Sooner or later, Ian Mitchell will join the Chicago Blackhawks. Whether he’ll suit up for the Stanley Cup Qualifier against the Edmonton Oilers remains to be seen. Until coronavirus ended the college season, Mitchell had banked 32 points in his junior year with the University of Denver, and his availability for the tail end of the NHL season was largely going to be dictated by how far of a run Denver could make in their own playoffs. Though the details of the proposed return-to-play plan between the NHL and NHLPA aren’t finalized, it’s assumed that players in Mitchell’s situation – those who have signed their entry-level deals but haven’t debuted – won’t be allowed to join their clubs for the playoff, per TSN’s Bob McKenzie. Regardless, Mitchell isn’t likely to join the defensive rotation this season, not with Duncan Keith and Adam Boqvist, Calvin de Haan and Connor Murphy, and Olli Maatta and Slater Koekkoek likely making up the top three line pairings, writes The Athletic’s Scott Powers If Mitchell isn’t able to sign with the Blackhawks this season, that probably suits Chicago just fine, as they could gain an extra year of cost control for Mitchell. If he is allowed to sign, not only might Chicago burn a year of Mitchell’s entry-level deal, but it’d also align his first year of restricted free agency with Boqvist and Kirby Dach. The Hawks know all too well how difficult it can be to build a contender when a team’s best young players become expensive at the same time.

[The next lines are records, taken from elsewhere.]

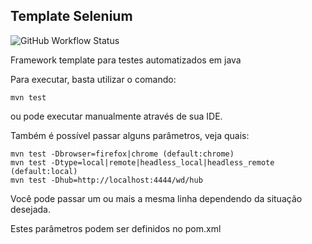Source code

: ## Template Selenium
![GitHub Workflow Status](https://img.shields.io/github/workflow/status/clevsampaio/template-selenium/maven?style=for-the-badge)

Framework template para testes automatizados em java

Para executar, basta utilizar o comando:
```
mvn test
```
ou pode executar manualmente através de sua IDE.

Também é possível passar alguns parâmetros, veja quais:
```
mvn test -Dbrowser=firefox|chrome (default:chrome)
mvn test -Dtype=local|remote|headless_local|headless_remote (default:local)
mvn test -Dhub=http://localhost:4444/wd/hub
```
Você pode passar um ou mais a mesma linha dependendo da situação desejada.

Estes parâmetros podem ser definidos no pom.xml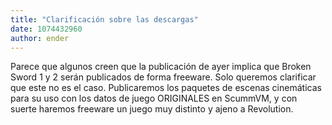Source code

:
 ```yaml
---
title: "Clarificación sobre las descargas"
date: 1074432960
author: ender
---
```


Parece que algunos creen que la publicación de ayer implica que Broken Sword 1 y 2 serán publicados de forma freeware. Solo queremos clarificar que este no es el caso. Publicaremos los paquetes de escenas cinemáticas para su uso con los datos de juego ORIGINALES en ScummVM, y con suerte haremos freeware un juego muy distinto y ajeno a Revolution.
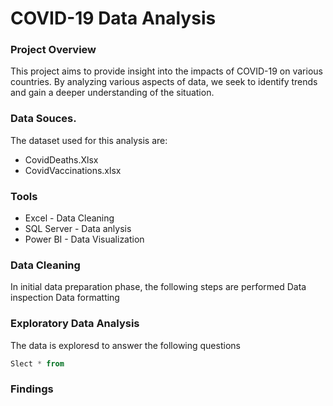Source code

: # COVID-19 Data Analysis

### Project Overview
This project aims to provide insight into the impacts of COVID-19 on various countries. By analyzing various aspects of data, we seek to identify trends and gain a deeper understanding of the situation.

### Data Souces.
The dataset used for this analysis are:
- CovidDeaths.Xlsx
- CovidVaccinations.xlsx

### Tools
- Excel - Data Cleaning
- SQL Server - Data anlysis
- Power BI - Data Visualization


### Data Cleaning
In initial data preparation phase, the following steps are performed
Data inspection
Data formatting

### Exploratory Data Analysis
The data is exploresd to answer the following questions

 
```sql
Slect * from 
```

### Findings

- Speaking of Dach, the Blackhawks’ rookie center isn’t quite as gung-ho to return to the ice as NHL players are “supposed” to be, but that shouldn’t be a knock on the young center’s character, writes The Athletic’s Mark Lazerus. On the contrary, Dach displayed remarkable self-awareness and maturity in his comments about returning to play: “As a young guy in my first year, I feel like I’ve got a lot of potential to grow and learn in this league, and to become the player I want to be. I know I’m a few steps away from that. At the same time, this could be a health risk for many young guys’ careers. We’re high-intensity athletes, where our hearts and lungs are pumping extremely fast, and (COVID-19) could be damaging to us, even past our careers. That’s something you’ve got to take into consideration when you go back.” Dach, 19, showed enough in his first season to excite the Chicago faithful, scoring 23 points in 14:16 ATOI. Despite his concerns, Dach plans on joining his teammates for their Stanley Cup Qualifier against the Edmonton Oilers, which, if nothing else, will provide Dach an early brush with playoff-adjacent hockey.

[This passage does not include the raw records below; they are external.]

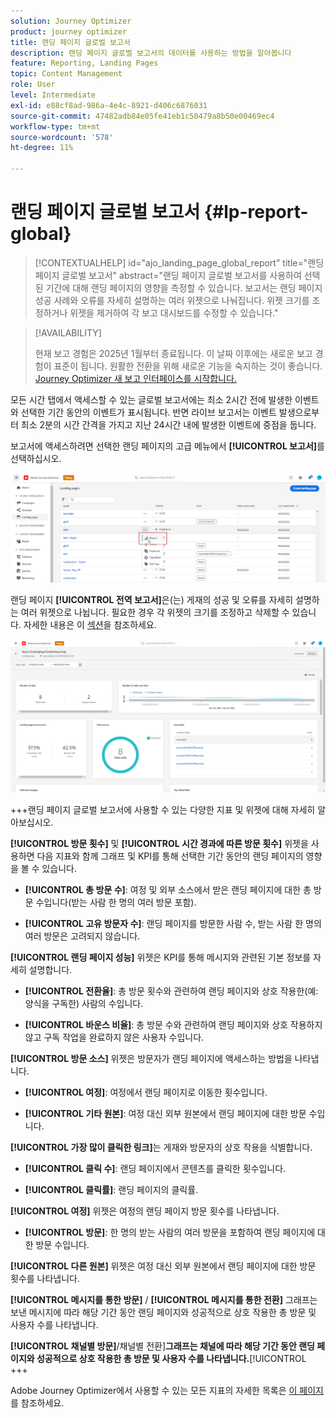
 ```yaml
---
solution: Journey Optimizer
product: journey optimizer
title: 랜딩 페이지 글로벌 보고서
description: 랜딩 페이지 글로벌 보고서의 데이터를 사용하는 방법을 알아봅니다
feature: Reporting, Landing Pages
topic: Content Management
role: User
level: Intermediate
exl-id: e88cf8ad-986a-4e4c-8921-d406c6876031
source-git-commit: 47482adb84e05fe41eb1c50479a8b50e00469ec4
workflow-type: tm+mt
source-wordcount: '578'
ht-degree: 11%

---
```


# 랜딩 페이지 글로벌 보고서 {#lp-report-global}

>[!CONTEXTUALHELP]
>id="ajo_landing_page_global_report"
>title="랜딩 페이지 글로벌 보고서"
>abstract="랜딩 페이지 글로벌 보고서를 사용하여 선택된 기간에 대해 랜딩 페이지의 영향을 측정할 수 있습니다. 보고서는 랜딩 페이지 성공 사례와 오류를 자세히 설명하는 여러 위젯으로 나눠집니다. 위젯 크기를 조정하거나 위젯을 제거하여 각 보고 대시보드를 수정할 수 있습니다."

>[!AVAILABILITY]
>
>현재 보고 경험은 2025년 1월부터 종료됩니다. 이 날짜 이후에는 새로운 보고 경험이 표준이 됩니다. 원활한 전환을 위해 새로운 기능을 숙지하는 것이 좋습니다. [Journey Optimizer 새 보고 인터페이스를 시작합니다.](report-gs-cja.md)

모든 시간 탭에서 액세스할 수 있는 글로벌 보고서에는 최소 2시간 전에 발생한 이벤트와 선택한 기간 동안의 이벤트가 표시됩니다. 반면 라이브 보고서는 이벤트 발생으로부터 최소 2분의 시간 간격을 가지고 지난 24시간 내에 발생한 이벤트에 중점을 둡니다.

보고서에 액세스하려면 선택한 랜딩 페이지의 고급 메뉴에서 **[!UICONTROL 보고서]**&#x200B;를 선택하십시오.

![](assets/landing_page_report.png)

랜딩 페이지 **[!UICONTROL 전역 보고서]**&#x200B;은(는) 게재의 성공 및 오류를 자세히 설명하는 여러 위젯으로 나뉩니다. 필요한 경우 각 위젯의 크기를 조정하고 삭제할 수 있습니다. 자세한 내용은 이 [섹션](global-report.md)을 참조하세요.

![](assets/landing_page_global.png)

+++랜딩 페이지 글로벌 보고서에 사용할 수 있는 다양한 지표 및 위젯에 대해 자세히 알아보십시오.

**[!UICONTROL 방문 횟수]** 및 **[!UICONTROL 시간 경과에 따른 방문 횟수]** 위젯을 사용하면 다음 지표와 함께 그래프 및 KPI를 통해 선택한 기간 동안의 랜딩 페이지의 영향을 볼 수 있습니다.

* **[!UICONTROL 총 방문 수]**: 여정 및 외부 소스에서 받은 랜딩 페이지에 대한 총 방문 수입니다(받는 사람 한 명의 여러 방문 포함).

* **[!UICONTROL 고유 방문자 수]**: 랜딩 페이지를 방문한 사람 수, 받는 사람 한 명의 여러 방문은 고려되지 않습니다.

**[!UICONTROL 랜딩 페이지 성능]** 위젯은 KPI를 통해 메시지와 관련된 기본 정보를 자세히 설명합니다.

* **[!UICONTROL 전환율]**: 총 방문 횟수와 관련하여 랜딩 페이지와 상호 작용한(예: 양식을 구독한) 사람의 수입니다.

* **[!UICONTROL 바운스 비율]**: 총 방문 수와 관련하여 랜딩 페이지와 상호 작용하지 않고 구독 작업을 완료하지 않은 사용자 수입니다.

**[!UICONTROL 방문 소스]** 위젯은 방문자가 랜딩 페이지에 액세스하는 방법을 나타냅니다.

* **[!UICONTROL 여정]**: 여정에서 랜딩 페이지로 이동한 횟수입니다.

* **[!UICONTROL 기타 원본]**: 여정 대신 외부 원본에서 랜딩 페이지에 대한 방문 수입니다.

**[!UICONTROL 가장 많이 클릭한 링크]**&#x200B;는 게재와 방문자의 상호 작용을 식별합니다.

* **[!UICONTROL 클릭 수]**: 랜딩 페이지에서 콘텐츠를 클릭한 횟수입니다.

* **[!UICONTROL 클릭률]**: 랜딩 페이지의 클릭률.

**[!UICONTROL 여정]** 위젯은 여정의 랜딩 페이지 방문 횟수를 나타냅니다.

* **[!UICONTROL 방문]**: 한 명의 받는 사람의 여러 방문을 포함하여 랜딩 페이지에 대한 방문 수입니다.

**[!UICONTROL 다른 원본]** 위젯은 여정 대신 외부 원본에서 랜딩 페이지에 대한 방문 횟수를 나타냅니다.

**[!UICONTROL 메시지를 통한 방문]** / **[!UICONTROL 메시지를 통한 전환]** 그래프는 보낸 메시지에 따라 해당 기간 동안 랜딩 페이지와 성공적으로 상호 작용한 총 방문 및 사용자 수를 나타냅니다.

**[!UICONTROL 채널별 방문]**/채널별 전환&#x200B;]**그래프는 채널에 따라 해당 기간 동안 랜딩 페이지와 성공적으로 상호 작용한 총 방문 및 사용자 수를 나타냅니다.**[!UICONTROL 
+++

Adobe Journey Optimizer에서 사용할 수 있는 모든 지표의 자세한 목록은 [이 페이지](global-report.md#list-of-components-global)를 참조하세요.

- Calvin de Haan, meanwhile, is back on the ice as of today, per Carter Baum of NHL.com. In his first season with the Blackhawks, the former Islanders and Hurricanes blueliner appeared in 29 games before right shoulder surgery knocked him out for the year – or so we thought. When healthy, de Haan was a penalty killer for Chicago, and he’ll likely slot back into the second pair or defenseman with Connor Murphy if he’s fully back up to speed. Baum provides this quote from Coach Jeremy Colliton: “Obviously we’ve got to get him on the ice and go through camp and hopefully everything continues to progress as far as his health.”

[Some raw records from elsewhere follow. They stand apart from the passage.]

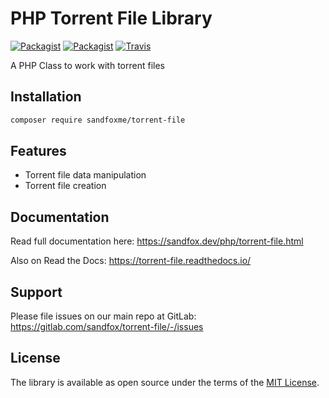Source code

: # PHP Torrent File Library

[![Packagist](https://img.shields.io/packagist/v/sandfoxme/torrent-file.svg?maxAge=2592000)](https://packagist.org/packages/sandfoxme/torrent-file)
[![Packagist](https://img.shields.io/packagist/l/sandfoxme/torrent-file.svg?maxAge=2592000)](https://opensource.org/licenses/MIT)
[![Travis](https://img.shields.io/travis/arokettu/torrent-file.svg?maxAge=2592000)](https://travis-ci.org/arokettu/torrent-file)

A PHP Class to work with torrent files

## Installation

```bash
composer require sandfoxme/torrent-file
```

## Features

* Torrent file data manipulation
* Torrent file creation

## Documentation

Read full documentation here: <https://sandfox.dev/php/torrent-file.html>

Also on Read the Docs: <https://torrent-file.readthedocs.io/>

## Support

Please file issues on our main repo at GitLab: <https://gitlab.com/sandfox/torrent-file/-/issues>

## License

The library is available as open source under the terms of the [MIT License].

[MIT License]:  https://opensource.org/licenses/MIT
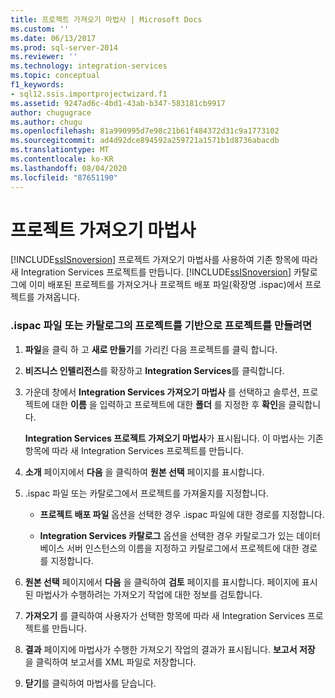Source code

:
 ```yaml
---
title: 프로젝트 가져오기 마법사 | Microsoft Docs
ms.custom: ''
ms.date: 06/13/2017
ms.prod: sql-server-2014
ms.reviewer: ''
ms.technology: integration-services
ms.topic: conceptual
f1_keywords:
- sql12.ssis.importprojectwizard.f1
ms.assetid: 9247ad6c-4bd1-43ab-b347-583181cb9917
author: chugugrace
ms.author: chugu
ms.openlocfilehash: 81a990995d7e98c21b61f484372d31c9a1773102
ms.sourcegitcommit: ad4d92dce894592a259721a1571b1d8736abacdb
ms.translationtype: MT
ms.contentlocale: ko-KR
ms.lasthandoff: 08/04/2020
ms.locfileid: "87651190"
---
```

# <a name="import-project-wizard"></a>프로젝트 가져오기 마법사
  [!INCLUDE[ssISnoversion](../includes/ssisnoversion-md.md)] 프로젝트 가져오기 마법사를 사용하여 기존 항목에 따라 새 Integration Services 프로젝트를 만듭니다. [!INCLUDE[ssISnoversion](../includes/ssisnoversion-md.md)] 카탈로그에 이미 배포된 프로젝트를 가져오거나 프로젝트 배포 파일(확장명 .ispac)에서 프로젝트를 가져옵니다.  
  
### <a name="to-create-a-project-based-on-a-project-in-ispac-file-or-in-catalog"></a>.ispac 파일 또는 카탈로그의 프로젝트를 기반으로 프로젝트를 만들려면  
  
1.  **파일**을 클릭 하 고 **새로 만들기**를 가리킨 다음 프로젝트를 클릭 합니다.  
  
2.  **비즈니스 인텔리전스**를 확장하고 **Integration Services**를 클릭합니다.  
  
3.  가운데 창에서 **Integration Services 가져오기 마법사** 를 선택하고 솔루션, 프로젝트에 대한 **이름** 을 입력하고 프로젝트에 대한 **폴더** 를 지정한 후 **확인**을 클릭합니다.  
  
     **Integration Services 프로젝트 가져오기 마법사**가 표시됩니다. 이 마법사는 기존 항목에 따라 새 Integration Services 프로젝트를 만듭니다.  
  
4.  **소개** 페이지에서 **다음** 을 클릭하여 **원본 선택** 페이지를 표시합니다.  
  
5.  .ispac 파일 또는 카탈로그에서 프로젝트를 가져올지를 지정합니다.  
  
    -   **프로젝트 배포 파일** 옵션을 선택한 경우 .ispac 파일에 대한 경로를 지정합니다.  
  
    -   **Integration Services 카탈로그** 옵션을 선택한 경우 카탈로그가 있는 데이터베이스 서버 인스턴스의 이름을 지정하고 카탈로그에서 프로젝트에 대한 경로를 지정합니다.  
  
6.  **원본 선택** 페이지에서 **다음** 을 클릭하여 **검토** 페이지를 표시합니다. 페이지에 표시된 마법사가 수행하려는 가져오기 작업에 대한 정보를 검토합니다.  
  
7.  **가져오기** 를 클릭하여 사용자가 선택한 항목에 따라 새 Integration Services 프로젝트를 만듭니다.  
  
8.  **결과** 페이지에 마법사가 수행한 가져오기 작업의 결과가 표시됩니다. **보고서 저장** 을 클릭하여 보고서를 XML 파일로 저장합니다.  
  
9. **닫기**를 클릭하여 마법사를 닫습니다.  
  
  
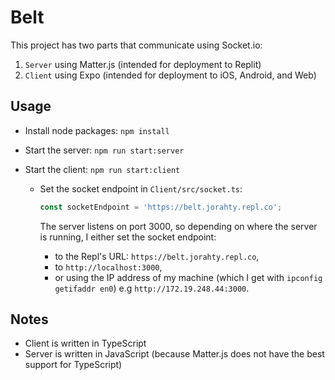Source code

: # Belt

This project has two parts that communicate using Socket.io:

1. `Server` using Matter.js (intended for deployment to Replit)
2. `Client` using Expo (intended for deployment to iOS, Android, and Web)

## Usage

- Install node packages: `npm install`
- Start the server: `npm run start:server`
- Start the client: `npm run start:client`

  - Set the socket endpoint in `Client/src/socket.ts`:

    ```ts
    const socketEndpoint = 'https://belt.jorahty.repl.co';
    ```

    The server listens on port 3000, so depending on where the server is
    running, I either set the socket endpoint:

    - to the Repl's URL: `https://belt.jorahty.repl.co`,
    - to `http://localhost:3000`,
    - or using the IP address of my machine (which I get with
      `ipconfig getifaddr en0`) e.g `http://172.19.248.44:3000`.

## Notes

- Client is written in TypeScript
- Server is written in JavaScript (because Matter.js does not have the
  best support for TypeScript)

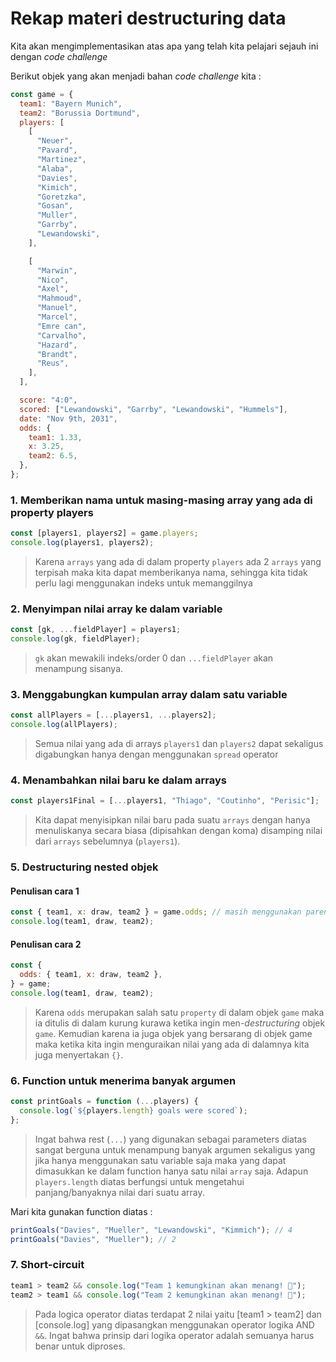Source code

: # Rekap materi destructuring data

Kita akan mengimplementasikan atas apa yang telah kita pelajari sejauh ini dengan _code challenge_

Berikut objek yang akan menjadi bahan _code challenge_ kita :

```javascript
const game = {
  team1: "Bayern Munich",
  team2: "Borussia Dortmund",
  players: [
    [
      "Neuer",
      "Pavard",
      "Martinez",
      "Alaba",
      "Davies",
      "Kimich",
      "Goretzka",
      "Gosan",
      "Muller",
      "Garrby",
      "Lewandowski",
    ],

    [
      "Marwin",
      "Nico",
      "Axel",
      "Mahmoud",
      "Manuel",
      "Marcel",
      "Emre can",
      "Carvalho",
      "Hazard",
      "Brandt",
      "Reus",
    ],
  ],

  score: "4:0",
  scored: ["Lewandowski", "Garrby", "Lewandowski", "Hummels"],
  date: "Nov 9th, 2031",
  odds: {
    team1: 1.33,
    x: 3.25,
    team2: 6.5,
  },
};
```

### 1. Memberikan nama untuk masing-masing array yang ada di property players

```javascript
const [players1, players2] = game.players;
console.log(players1, players2);
```

> Karena `arrays` yang ada di dalam property `players` ada 2 `arrays` yang terpisah maka kita dapat memberikanya nama, sehingga kita tidak perlu lagi menggunakan indeks untuk memanggilnya

### 2. Menyimpan nilai array ke dalam variable

```javascript
const [gk, ...fieldPlayer] = players1;
console.log(gk, fieldPlayer);
```

> `gk` akan mewakili indeks/order 0 dan `...fieldPlayer` akan menampung sisanya.

### 3. Menggabungkan kumpulan array dalam satu variable

```javascript
const allPlayers = [...players1, ...players2];
console.log(allPlayers);
```

> Semua nilai yang ada di arrays `players1` dan `players2` dapat sekaligus digabungkan hanya dengan menggunakan `spread` operator

### 4. Menambahkan nilai baru ke dalam arrays

```javascript
const players1Final = [...players1, "Thiago", "Coutinho", "Perisic"];
```

> Kita dapat menyisipkan nilai baru pada suatu `arrays` dengan hanya menuliskanya secara biasa (dipisahkan dengan koma) disamping nilai dari `arrays` sebelumnya (`players1`).

### 5. Destructuring nested objek

#### Penulisan cara 1

```javascript
const { team1, x: draw, team2 } = game.odds; // masih menggunakan parent-nya
console.log(team1, draw, team2);
```

#### Penulisan cara 2

```javascript
const {
  odds: { team1, x: draw, team2 },
} = game;
console.log(team1, draw, team2);
```

> Karena `odds` merupakan salah satu `property` di dalam objek `game` maka ia ditulis di dalam kurung kurawa ketika ingin men-_destructuring_ objek `game`. Kemudian karena ia juga objek yang bersarang di objek game maka ketika kita ingin menguraikan nilai yang ada di dalamnya kita juga menyertakan `{}`.

### 6. Function untuk menerima banyak argumen

```javascript
const printGoals = function (...players) {
  console.log(`${players.length} goals were scored`);
};
```

> Ingat bahwa rest (`...`) yang digunakan sebagai parameters diatas sangat berguna untuk menampung banyak argumen sekaligus yang jika hanya menggunakan satu variable saja maka yang dapat dimasukkan ke dalam function hanya satu nilai `array` saja.
> Adapun `players.length` diatas berfungsi untuk mengetahui panjang/banyaknya nilai dari suatu array.

Mari kita gunakan function diatas :

```javascript
printGoals("Davies", "Mueller", "Lewandowski", "Kimmich"); // 4
printGoals("Davies", "Mueller"); // 2
```

### 7. Short-circuit

```javascript
team1 > team2 && console.log("Team 1 kemungkinan akan menang! 🎉");
team2 > team1 && console.log("Team 2 kemungkinan akan menang! 🎉");
```

> Pada logica operator diatas terdapat 2 nilai yaitu [team1 > team2] dan [console.log] yang dipasangkan menggunakan operator logika AND `&&`. Ingat bahwa prinsip dari logika operator adalah semuanya harus benar untuk diproses.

- The Blackhawks have an uphill climb ahead of them if they hope to survive the Stanley Cup Qualifier. Taking on the star-studded Edmonton Oilers on their home ice (without fans) presents a challenge for the Hawks, but it’s still a better deal than they were likely to get had the season finished on time. Chicago wasn’t likely to scratch their way back into the playoff hunt, but now youngsters like Dach, Boqvist, and Alex DeBrincat can garner some experience playing games of consequence against some of the best players in the game. The Blackhawks have the experience to upset Connor McDavid, Leon Draisaitl, and the Oilers, but to do so will likely require goaltender Corey Crawford to quickly get on top of his game, per Tracey Myers of NHL.com. After trading Robin Lehner to the Golden Knights, Chicago has no viable Plan B should the 35-year-old Crawford struggle to hit his stride. Not to pile on in the stakes department, but Crawford is an unrestricted free agent at the end of the season.